> **WHAT YOU NEED TO DO**:
Look through the records, and whenever a line includes the word "dungeons", copy it.

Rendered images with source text
"""

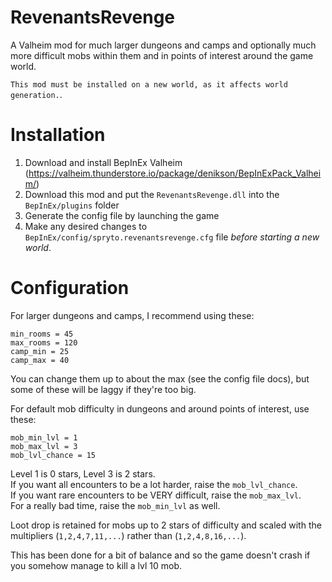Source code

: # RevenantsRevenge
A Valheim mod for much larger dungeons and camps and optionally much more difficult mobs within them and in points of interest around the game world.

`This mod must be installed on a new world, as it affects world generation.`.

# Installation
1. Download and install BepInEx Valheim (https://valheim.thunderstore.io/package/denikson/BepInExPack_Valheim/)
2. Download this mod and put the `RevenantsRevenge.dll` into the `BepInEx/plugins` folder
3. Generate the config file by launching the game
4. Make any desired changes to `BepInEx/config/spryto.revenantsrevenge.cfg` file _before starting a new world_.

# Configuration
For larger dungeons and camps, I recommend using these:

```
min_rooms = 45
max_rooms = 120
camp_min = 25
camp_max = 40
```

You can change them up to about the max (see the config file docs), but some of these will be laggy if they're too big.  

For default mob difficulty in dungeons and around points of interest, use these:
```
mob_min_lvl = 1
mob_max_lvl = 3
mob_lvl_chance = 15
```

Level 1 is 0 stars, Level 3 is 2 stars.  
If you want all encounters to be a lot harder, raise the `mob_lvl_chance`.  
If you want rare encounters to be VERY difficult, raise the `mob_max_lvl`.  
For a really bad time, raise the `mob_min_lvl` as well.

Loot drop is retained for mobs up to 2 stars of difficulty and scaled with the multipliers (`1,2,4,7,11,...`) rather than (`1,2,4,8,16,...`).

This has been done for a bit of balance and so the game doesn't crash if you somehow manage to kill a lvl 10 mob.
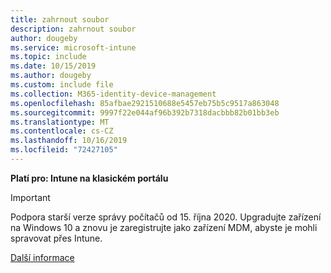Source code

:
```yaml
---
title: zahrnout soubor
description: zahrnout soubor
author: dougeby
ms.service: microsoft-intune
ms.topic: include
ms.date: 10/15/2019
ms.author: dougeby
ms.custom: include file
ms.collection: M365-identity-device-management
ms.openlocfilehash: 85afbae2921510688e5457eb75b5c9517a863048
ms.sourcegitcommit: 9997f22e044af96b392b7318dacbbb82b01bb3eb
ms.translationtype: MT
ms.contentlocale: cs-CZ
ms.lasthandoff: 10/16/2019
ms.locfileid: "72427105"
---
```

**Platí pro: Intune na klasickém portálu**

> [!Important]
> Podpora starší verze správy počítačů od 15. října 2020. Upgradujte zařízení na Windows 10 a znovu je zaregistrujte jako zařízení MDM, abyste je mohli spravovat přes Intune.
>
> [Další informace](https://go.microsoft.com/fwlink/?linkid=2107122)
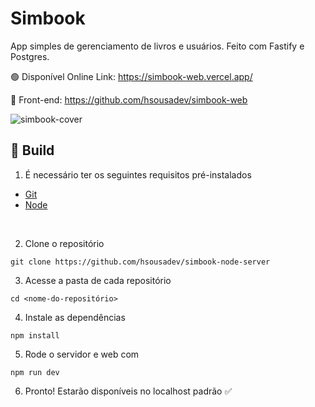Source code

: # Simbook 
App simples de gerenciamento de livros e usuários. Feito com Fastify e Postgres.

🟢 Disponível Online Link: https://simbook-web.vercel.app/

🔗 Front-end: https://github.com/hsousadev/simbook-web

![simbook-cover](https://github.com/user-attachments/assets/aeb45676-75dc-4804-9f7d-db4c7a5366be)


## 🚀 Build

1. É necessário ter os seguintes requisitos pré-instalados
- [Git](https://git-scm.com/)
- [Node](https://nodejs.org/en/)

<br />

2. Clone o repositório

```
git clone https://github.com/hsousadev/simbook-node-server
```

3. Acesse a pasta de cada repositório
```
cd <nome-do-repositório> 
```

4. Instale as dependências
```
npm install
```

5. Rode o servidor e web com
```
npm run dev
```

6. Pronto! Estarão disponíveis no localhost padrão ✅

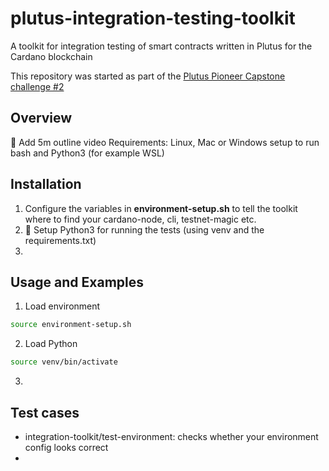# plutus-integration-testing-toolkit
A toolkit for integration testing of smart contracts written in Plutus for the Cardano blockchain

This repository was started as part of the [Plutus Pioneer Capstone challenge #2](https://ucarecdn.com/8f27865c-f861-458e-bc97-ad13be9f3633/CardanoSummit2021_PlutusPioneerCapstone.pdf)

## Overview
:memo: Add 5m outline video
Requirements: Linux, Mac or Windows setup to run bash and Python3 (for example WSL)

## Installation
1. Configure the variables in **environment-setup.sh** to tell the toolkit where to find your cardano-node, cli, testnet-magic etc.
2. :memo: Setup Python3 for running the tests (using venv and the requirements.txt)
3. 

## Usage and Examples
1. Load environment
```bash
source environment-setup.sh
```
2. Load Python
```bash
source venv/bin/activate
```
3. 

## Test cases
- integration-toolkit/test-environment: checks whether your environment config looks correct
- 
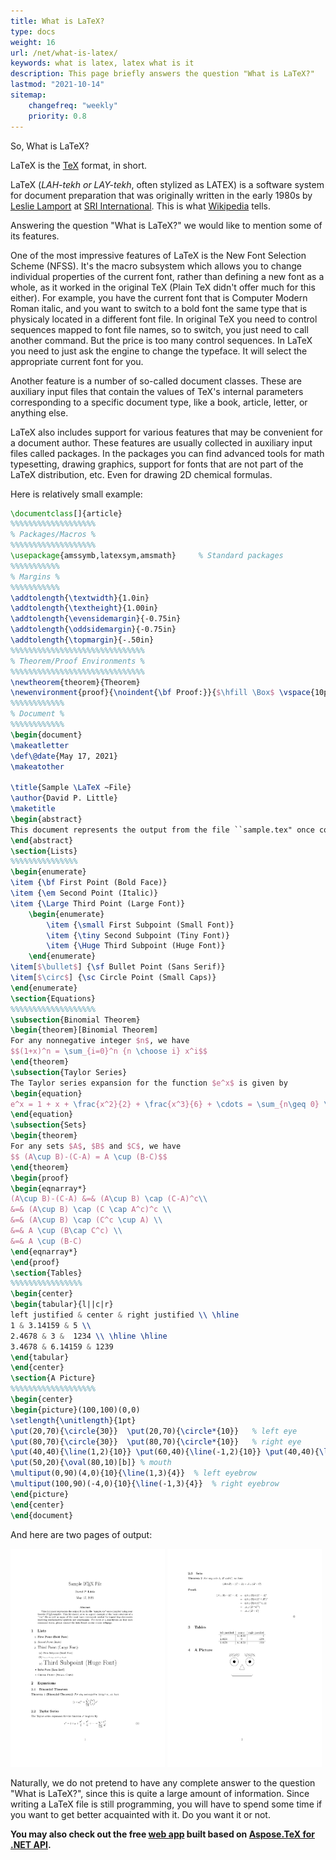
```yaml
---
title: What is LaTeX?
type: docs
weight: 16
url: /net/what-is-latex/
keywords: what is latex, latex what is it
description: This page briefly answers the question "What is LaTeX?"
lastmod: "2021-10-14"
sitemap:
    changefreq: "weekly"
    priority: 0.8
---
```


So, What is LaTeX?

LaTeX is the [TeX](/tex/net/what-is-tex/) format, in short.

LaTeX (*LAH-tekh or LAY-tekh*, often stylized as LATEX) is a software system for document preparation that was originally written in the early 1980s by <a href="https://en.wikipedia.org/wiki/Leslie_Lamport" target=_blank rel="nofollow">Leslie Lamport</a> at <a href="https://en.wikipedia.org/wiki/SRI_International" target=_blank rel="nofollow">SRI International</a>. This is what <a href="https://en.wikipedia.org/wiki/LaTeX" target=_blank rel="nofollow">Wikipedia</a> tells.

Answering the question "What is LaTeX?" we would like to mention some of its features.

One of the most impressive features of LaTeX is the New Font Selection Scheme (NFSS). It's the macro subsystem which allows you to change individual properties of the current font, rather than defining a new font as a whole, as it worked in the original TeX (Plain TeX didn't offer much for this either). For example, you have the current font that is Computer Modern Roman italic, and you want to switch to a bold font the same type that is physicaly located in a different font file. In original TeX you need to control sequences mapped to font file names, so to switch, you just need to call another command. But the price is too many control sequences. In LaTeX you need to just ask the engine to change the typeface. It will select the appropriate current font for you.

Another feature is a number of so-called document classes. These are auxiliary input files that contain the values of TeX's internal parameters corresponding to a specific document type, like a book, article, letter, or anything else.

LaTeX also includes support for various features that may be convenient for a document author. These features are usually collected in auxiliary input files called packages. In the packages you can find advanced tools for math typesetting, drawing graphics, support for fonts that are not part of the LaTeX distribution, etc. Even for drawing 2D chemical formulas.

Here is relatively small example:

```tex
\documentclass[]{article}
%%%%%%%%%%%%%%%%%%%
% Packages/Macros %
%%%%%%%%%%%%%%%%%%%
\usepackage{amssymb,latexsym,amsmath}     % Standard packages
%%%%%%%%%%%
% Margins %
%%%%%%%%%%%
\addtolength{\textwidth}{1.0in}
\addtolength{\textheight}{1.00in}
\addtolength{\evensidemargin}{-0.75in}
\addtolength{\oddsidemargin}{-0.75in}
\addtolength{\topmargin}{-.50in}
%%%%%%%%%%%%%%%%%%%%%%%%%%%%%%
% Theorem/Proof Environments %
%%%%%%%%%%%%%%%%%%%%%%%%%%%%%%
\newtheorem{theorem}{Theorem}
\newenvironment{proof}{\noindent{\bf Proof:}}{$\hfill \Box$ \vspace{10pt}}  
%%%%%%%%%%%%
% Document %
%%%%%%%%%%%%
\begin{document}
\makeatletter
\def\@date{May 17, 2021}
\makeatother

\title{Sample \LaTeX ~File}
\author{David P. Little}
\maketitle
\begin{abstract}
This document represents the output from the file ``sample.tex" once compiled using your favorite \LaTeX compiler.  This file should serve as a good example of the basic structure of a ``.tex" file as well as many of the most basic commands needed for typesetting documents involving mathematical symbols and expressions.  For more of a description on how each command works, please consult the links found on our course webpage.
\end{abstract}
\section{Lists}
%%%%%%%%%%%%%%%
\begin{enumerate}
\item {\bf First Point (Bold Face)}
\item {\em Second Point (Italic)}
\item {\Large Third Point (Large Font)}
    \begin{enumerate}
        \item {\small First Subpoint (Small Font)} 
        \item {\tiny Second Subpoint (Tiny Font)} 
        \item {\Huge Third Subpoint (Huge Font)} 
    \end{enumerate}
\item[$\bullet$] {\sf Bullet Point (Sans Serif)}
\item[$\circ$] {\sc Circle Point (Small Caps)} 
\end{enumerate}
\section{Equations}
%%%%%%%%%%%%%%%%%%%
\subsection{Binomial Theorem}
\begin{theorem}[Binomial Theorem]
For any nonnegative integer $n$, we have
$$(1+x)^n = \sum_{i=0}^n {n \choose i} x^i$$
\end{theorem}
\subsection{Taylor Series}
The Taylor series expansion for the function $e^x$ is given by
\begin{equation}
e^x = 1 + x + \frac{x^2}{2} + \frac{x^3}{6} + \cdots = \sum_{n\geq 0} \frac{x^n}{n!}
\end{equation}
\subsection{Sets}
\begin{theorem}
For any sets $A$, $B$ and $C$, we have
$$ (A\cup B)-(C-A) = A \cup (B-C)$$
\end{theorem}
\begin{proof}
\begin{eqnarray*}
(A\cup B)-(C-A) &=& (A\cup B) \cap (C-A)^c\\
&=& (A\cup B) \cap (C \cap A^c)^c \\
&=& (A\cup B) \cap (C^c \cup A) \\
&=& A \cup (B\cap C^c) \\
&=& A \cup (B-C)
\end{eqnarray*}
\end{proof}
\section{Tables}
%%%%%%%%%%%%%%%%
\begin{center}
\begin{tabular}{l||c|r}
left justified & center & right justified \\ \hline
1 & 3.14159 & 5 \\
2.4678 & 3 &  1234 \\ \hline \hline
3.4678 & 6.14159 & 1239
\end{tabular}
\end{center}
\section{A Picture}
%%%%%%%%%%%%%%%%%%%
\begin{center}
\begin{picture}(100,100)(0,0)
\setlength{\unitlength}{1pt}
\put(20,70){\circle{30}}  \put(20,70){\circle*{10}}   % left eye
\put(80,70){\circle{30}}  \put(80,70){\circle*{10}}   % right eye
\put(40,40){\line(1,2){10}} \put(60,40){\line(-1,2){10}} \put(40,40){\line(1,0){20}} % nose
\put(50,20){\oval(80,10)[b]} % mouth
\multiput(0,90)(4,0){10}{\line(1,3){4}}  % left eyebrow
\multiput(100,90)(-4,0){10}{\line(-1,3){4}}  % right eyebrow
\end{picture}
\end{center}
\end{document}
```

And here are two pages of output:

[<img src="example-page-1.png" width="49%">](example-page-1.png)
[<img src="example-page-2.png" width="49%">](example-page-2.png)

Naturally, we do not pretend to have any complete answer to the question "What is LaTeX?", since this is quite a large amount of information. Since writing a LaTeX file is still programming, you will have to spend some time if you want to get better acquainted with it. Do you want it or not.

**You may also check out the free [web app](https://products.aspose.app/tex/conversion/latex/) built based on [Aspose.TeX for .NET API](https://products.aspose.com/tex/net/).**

"""

> **OUTPUT FOR THIS TASK**:
A Valheim mod for much larger dungeons and camps and optionally much more difficult mobs within them and in points of interest around the game world.
For larger dungeons and camps, I recommend using these:
For default mob difficulty in dungeons and around points of interest, use these:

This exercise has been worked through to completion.